Khagendra Sangraula (खगेन्द्र संग्रौला; born 1946) is a Nepalese veteran socialist, progressive writer, novelist, columnist and public intellectual. He has published multiple books and wrote multiple articles for various national dailies. He has also translated many English essays and books including the memoir of John Wood, into Nepali language. He is a regular columnist at Kantipur newspaper. His works played an important role during the Nepalese civil war in raising awareness among the general public.

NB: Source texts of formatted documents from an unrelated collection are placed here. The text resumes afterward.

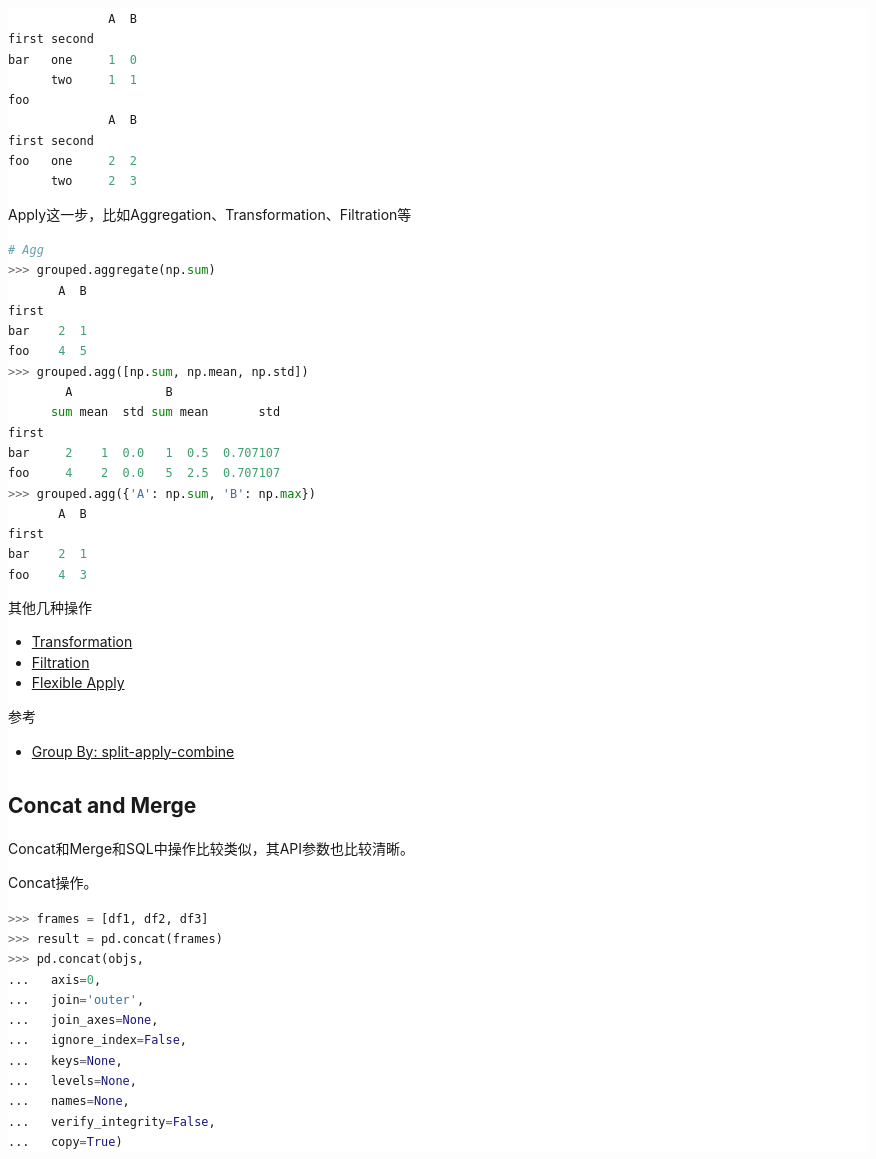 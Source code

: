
 ```python
              A  B
first second
bar   one     1  0
      two     1  1
foo
              A  B
first second
foo   one     2  2
      two     2  3
```

Apply这一步，比如Aggregation、Transformation、Filtration等

```python
# Agg
>>> grouped.aggregate(np.sum)
       A  B
first
bar    2  1
foo    4  5
>>> grouped.agg([np.sum, np.mean, np.std])
        A             B
      sum mean  std sum mean       std
first
bar     2    1  0.0   1  0.5  0.707107
foo     4    2  0.0   5  2.5  0.707107
>>> grouped.agg({'A': np.sum, 'B': np.max})
       A  B
first
bar    2  1
foo    4  3
```

其他几种操作

+ [Transformation](http://pandas.pydata.org/pandas-docs/stable/user_guide/groupby.html#transformation)
+ [Filtration](http://pandas.pydata.org/pandas-docs/stable/user_guide/groupby.html#filtration)
+ [Flexible Apply](http://pandas.pydata.org/pandas-docs/stable/user_guide/groupby.html#flexible-apply)

参考

+ [Group By: split-apply-combine](http://pandas.pydata.org/pandas-docs/stable/user_guide/groupby.html)

## Concat and Merge

Concat和Merge和SQL中操作比较类似，其API参数也比较清晰。

Concat操作。

```python
>>> frames = [df1, df2, df3]
>>> result = pd.concat(frames)
>>> pd.concat(objs, 
...   axis=0, 
...   join='outer', 
...   join_axes=None, 
...   ignore_index=False,
...   keys=None,
...   levels=None, 
...   names=None, 
...   verify_integrity=False, 
...   copy=True)
```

== Early life and education ==
He was born on 25 November 1946 (10 Mangshir 2003 BS) in Subhang village, Panchthar district, Nepal. He did his schooling from Saraswati Middle School. He received an IA degree from Birendra Inter College (now Terhathum Multiple Campus) in Tehrathum district. He then received a bachelor's degree specializing in Nepali and English from Tri-Chandra College. He joined Tribhuvan University, Kirtipur for Masters studied but did not completed the degree. He used to teach to fulfill his expenses. After graduation too, he continued teaching, he taught for 14 years in Chitwan, Tanahun and Lamjung districts in western Nepal.

== Literary career ==
He began his literary career with Adhuro Prem, Bhijeko Rumal in Bihani newspaper in 2024 BS (c. 1967/1968).

He has published 5 short story collection, 5 essay collections, 3 novels, 3 plays and 36 translations as of 2019. He is known for his use of style of satire in his works.

He has received Mainali Puraskar, Krishna Mani Sahitya Puraskar and Gokul Joshi Puraskar. He won the Padmashree Sahitya Puraskar for his essays collection Aafnai Aakha ko Layama.

==Bibliography==
- Balyakalkaa Padchapharu
- Kunsai Kaka Ka Katha
- Samjhanaka Kuinetaharu
- Junkiriko Sangeet
- Aama Ra Yamadutharu
- Bais Thunga Phool
- Samjhanako Ainaka Tasbirharu
- Jan-Andolanka Charraharu
- Aafnai Aakha ko Layama
- Satya ra Satta
- Sangrambahadur Sarki

== Personal life ==
He currently resides in Kathmandu with his wife Jamuna Gurung. He met his wife in Bandipur hospital in Tanahun where she worked as a nurse. They have a son and a daughter.